WHAT IS NEEDED: Each line of the data that mentions the string "from" needs to be identified and copied.

DATA:
'''
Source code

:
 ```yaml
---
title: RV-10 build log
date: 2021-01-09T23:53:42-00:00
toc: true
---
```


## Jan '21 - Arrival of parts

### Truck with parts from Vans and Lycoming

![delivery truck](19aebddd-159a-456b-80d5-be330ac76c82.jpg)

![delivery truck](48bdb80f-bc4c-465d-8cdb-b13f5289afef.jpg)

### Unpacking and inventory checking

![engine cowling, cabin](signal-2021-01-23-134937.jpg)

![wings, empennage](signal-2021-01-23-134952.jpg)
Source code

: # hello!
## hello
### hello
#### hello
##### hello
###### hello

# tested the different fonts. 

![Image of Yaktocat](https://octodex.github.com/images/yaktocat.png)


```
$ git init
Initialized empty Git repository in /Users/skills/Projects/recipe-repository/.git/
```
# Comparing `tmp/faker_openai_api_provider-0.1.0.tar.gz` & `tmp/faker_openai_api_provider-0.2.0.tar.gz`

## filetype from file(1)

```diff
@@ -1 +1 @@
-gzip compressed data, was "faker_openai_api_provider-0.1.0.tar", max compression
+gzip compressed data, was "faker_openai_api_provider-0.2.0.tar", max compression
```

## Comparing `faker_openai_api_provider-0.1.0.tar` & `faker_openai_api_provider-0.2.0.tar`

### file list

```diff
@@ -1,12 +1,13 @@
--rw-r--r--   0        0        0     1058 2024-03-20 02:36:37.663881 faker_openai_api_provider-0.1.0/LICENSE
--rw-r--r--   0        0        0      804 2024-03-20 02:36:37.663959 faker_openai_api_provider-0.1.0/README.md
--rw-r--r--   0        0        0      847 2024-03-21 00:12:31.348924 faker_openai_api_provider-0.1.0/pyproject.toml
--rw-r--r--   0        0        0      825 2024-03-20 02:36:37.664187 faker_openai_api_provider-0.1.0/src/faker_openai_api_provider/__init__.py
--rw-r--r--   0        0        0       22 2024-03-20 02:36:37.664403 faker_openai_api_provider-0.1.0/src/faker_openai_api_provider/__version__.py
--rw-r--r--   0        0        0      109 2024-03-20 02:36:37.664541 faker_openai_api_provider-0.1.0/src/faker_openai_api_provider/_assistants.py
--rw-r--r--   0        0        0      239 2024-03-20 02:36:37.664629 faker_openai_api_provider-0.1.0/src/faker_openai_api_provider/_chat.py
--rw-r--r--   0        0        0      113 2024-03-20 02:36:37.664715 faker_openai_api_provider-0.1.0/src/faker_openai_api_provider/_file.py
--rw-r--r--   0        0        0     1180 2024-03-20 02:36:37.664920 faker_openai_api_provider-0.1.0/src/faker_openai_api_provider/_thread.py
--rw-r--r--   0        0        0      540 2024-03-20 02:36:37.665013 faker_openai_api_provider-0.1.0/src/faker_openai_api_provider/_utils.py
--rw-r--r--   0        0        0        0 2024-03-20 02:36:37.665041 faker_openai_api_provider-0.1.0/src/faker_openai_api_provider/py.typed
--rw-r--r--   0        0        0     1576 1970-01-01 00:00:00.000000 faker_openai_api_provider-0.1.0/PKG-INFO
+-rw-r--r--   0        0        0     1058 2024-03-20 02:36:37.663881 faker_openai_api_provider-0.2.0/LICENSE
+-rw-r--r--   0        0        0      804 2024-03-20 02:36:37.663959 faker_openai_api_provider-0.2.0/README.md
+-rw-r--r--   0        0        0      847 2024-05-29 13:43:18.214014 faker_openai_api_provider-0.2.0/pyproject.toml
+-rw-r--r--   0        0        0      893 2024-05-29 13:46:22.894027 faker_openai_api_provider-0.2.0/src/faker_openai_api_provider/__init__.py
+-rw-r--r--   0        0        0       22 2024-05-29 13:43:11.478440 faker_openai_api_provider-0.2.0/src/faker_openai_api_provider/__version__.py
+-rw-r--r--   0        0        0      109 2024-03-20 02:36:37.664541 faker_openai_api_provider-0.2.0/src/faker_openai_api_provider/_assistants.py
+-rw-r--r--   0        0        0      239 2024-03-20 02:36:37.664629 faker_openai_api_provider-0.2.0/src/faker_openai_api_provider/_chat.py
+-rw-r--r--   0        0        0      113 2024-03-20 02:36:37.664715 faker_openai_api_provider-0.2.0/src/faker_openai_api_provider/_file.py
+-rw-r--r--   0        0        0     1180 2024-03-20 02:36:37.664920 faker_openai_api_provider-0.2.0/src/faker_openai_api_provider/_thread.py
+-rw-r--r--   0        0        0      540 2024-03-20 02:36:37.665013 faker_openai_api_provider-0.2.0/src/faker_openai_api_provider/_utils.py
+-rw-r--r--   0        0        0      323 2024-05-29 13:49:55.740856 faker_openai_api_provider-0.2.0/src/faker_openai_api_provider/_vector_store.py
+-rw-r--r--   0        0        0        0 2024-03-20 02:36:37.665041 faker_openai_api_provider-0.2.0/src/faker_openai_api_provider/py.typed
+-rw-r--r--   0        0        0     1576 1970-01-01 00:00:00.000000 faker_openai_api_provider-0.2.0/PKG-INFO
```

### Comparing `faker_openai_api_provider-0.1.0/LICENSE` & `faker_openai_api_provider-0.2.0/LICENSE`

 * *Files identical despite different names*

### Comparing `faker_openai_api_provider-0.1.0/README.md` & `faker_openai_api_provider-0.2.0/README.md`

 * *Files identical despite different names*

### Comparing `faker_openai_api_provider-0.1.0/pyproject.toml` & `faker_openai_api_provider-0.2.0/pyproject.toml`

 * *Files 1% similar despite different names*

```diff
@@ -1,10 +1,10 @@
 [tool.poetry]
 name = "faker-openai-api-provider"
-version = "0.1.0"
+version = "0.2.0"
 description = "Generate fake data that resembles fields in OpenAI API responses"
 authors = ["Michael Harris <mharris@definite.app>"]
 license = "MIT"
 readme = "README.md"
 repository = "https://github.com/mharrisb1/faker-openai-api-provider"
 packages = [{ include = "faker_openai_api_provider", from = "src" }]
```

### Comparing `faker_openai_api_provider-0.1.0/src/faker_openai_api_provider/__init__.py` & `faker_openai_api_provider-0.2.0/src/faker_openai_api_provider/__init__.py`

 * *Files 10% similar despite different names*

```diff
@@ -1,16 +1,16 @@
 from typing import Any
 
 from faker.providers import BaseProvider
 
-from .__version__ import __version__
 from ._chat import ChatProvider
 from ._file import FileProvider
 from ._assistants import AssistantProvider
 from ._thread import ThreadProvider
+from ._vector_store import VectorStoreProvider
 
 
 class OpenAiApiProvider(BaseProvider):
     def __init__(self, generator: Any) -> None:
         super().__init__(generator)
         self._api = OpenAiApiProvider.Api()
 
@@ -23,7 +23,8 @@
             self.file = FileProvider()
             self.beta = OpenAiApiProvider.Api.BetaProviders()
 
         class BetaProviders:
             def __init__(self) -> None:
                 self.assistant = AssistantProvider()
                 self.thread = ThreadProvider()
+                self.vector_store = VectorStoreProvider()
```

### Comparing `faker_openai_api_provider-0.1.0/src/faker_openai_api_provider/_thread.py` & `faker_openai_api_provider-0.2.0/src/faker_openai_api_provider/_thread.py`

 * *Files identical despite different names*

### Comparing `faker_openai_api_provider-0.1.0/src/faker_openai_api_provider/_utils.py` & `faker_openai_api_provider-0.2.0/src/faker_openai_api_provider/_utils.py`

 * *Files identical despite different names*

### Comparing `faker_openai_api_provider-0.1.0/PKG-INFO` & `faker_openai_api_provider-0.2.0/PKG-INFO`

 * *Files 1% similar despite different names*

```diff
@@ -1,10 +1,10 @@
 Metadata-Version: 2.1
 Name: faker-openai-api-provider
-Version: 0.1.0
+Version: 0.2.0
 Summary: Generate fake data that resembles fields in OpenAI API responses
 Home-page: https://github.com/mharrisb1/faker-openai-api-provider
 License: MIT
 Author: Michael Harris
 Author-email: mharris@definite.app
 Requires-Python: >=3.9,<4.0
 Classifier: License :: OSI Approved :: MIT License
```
'''
RESULT OF THE EXERCISE:
### Truck with parts from Vans and Lycoming
## filetype from file(1)
 packages = [{ include = "faker_openai_api_provider", from = "src" }]
 from typing import Any
 from faker.providers import BaseProvider
-from .__version__ import __version__
 from ._chat import ChatProvider
 from ._file import FileProvider
 from ._assistants import AssistantProvider
 from ._thread import ThreadProvider
+from ._vector_store import VectorStoreProvider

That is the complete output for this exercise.